### Problem details
Please find how many lines of the data contain the string "more", and respond with that number only.

### Dataset excerpts ###

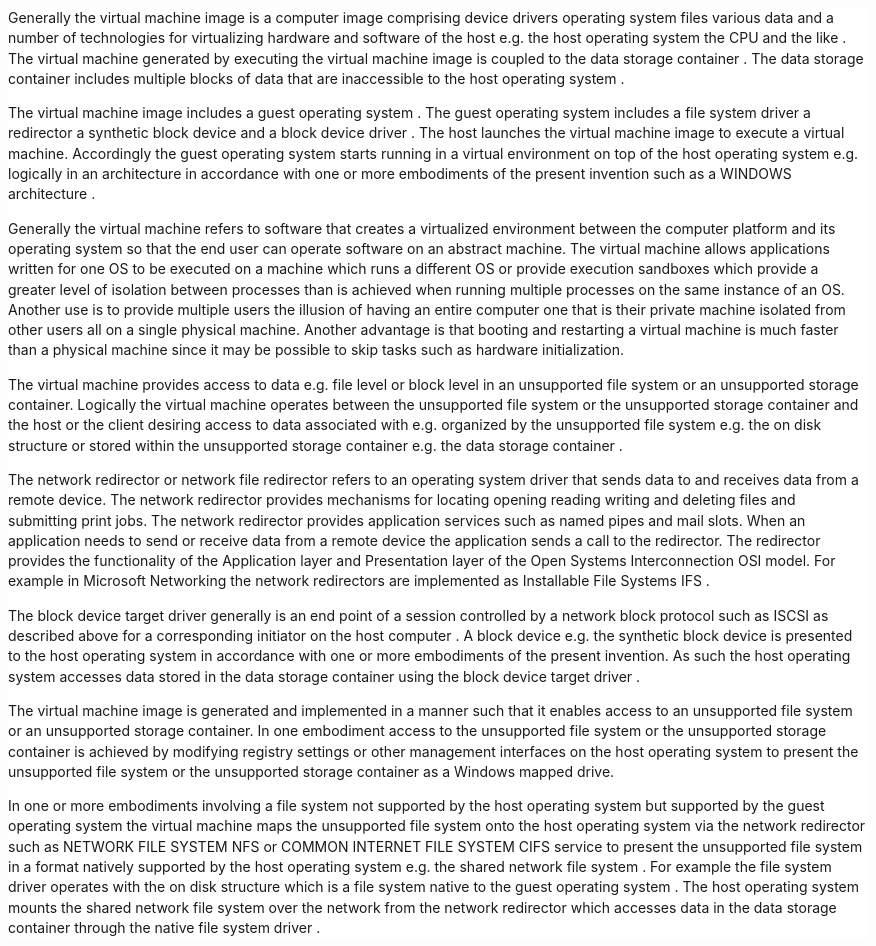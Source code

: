 Generally the virtual machine image is a computer image comprising device drivers operating system files various data and a number of technologies for virtualizing hardware and software of the host e.g. the host operating system the CPU and the like . The virtual machine generated by executing the virtual machine image is coupled to the data storage container . The data storage container includes multiple blocks of data that are inaccessible to the host operating system .

The virtual machine image includes a guest operating system . The guest operating system includes a file system driver a redirector a synthetic block device and a block device driver . The host launches the virtual machine image to execute a virtual machine. Accordingly the guest operating system starts running in a virtual environment on top of the host operating system e.g. logically in an architecture in accordance with one or more embodiments of the present invention such as a WINDOWS architecture .

Generally the virtual machine refers to software that creates a virtualized environment between the computer platform and its operating system so that the end user can operate software on an abstract machine. The virtual machine allows applications written for one OS to be executed on a machine which runs a different OS or provide execution sandboxes which provide a greater level of isolation between processes than is achieved when running multiple processes on the same instance of an OS. Another use is to provide multiple users the illusion of having an entire computer one that is their private machine isolated from other users all on a single physical machine. Another advantage is that booting and restarting a virtual machine is much faster than a physical machine since it may be possible to skip tasks such as hardware initialization.

The virtual machine provides access to data e.g. file level or block level in an unsupported file system or an unsupported storage container. Logically the virtual machine operates between the unsupported file system or the unsupported storage container and the host or the client desiring access to data associated with e.g. organized by the unsupported file system e.g. the on disk structure or stored within the unsupported storage container e.g. the data storage container .

The network redirector or network file redirector refers to an operating system driver that sends data to and receives data from a remote device. The network redirector provides mechanisms for locating opening reading writing and deleting files and submitting print jobs. The network redirector provides application services such as named pipes and mail slots. When an application needs to send or receive data from a remote device the application sends a call to the redirector. The redirector provides the functionality of the Application layer and Presentation layer of the Open Systems Interconnection OSI model. For example in Microsoft Networking the network redirectors are implemented as Installable File Systems IFS .

The block device target driver generally is an end point of a session controlled by a network block protocol such as ISCSI as described above for a corresponding initiator on the host computer . A block device e.g. the synthetic block device is presented to the host operating system in accordance with one or more embodiments of the present invention. As such the host operating system accesses data stored in the data storage container using the block device target driver .

The virtual machine image is generated and implemented in a manner such that it enables access to an unsupported file system or an unsupported storage container. In one embodiment access to the unsupported file system or the unsupported storage container is achieved by modifying registry settings or other management interfaces on the host operating system to present the unsupported file system or the unsupported storage container as a Windows mapped drive.

In one or more embodiments involving a file system not supported by the host operating system but supported by the guest operating system the virtual machine maps the unsupported file system onto the host operating system via the network redirector such as NETWORK FILE SYSTEM NFS or COMMON INTERNET FILE SYSTEM CIFS service to present the unsupported file system in a format natively supported by the host operating system e.g. the shared network file system . For example the file system driver operates with the on disk structure which is a file system native to the guest operating system . The host operating system mounts the shared network file system over the network from the network redirector which accesses data in the data storage container through the native file system driver .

###

### Answer for the task
3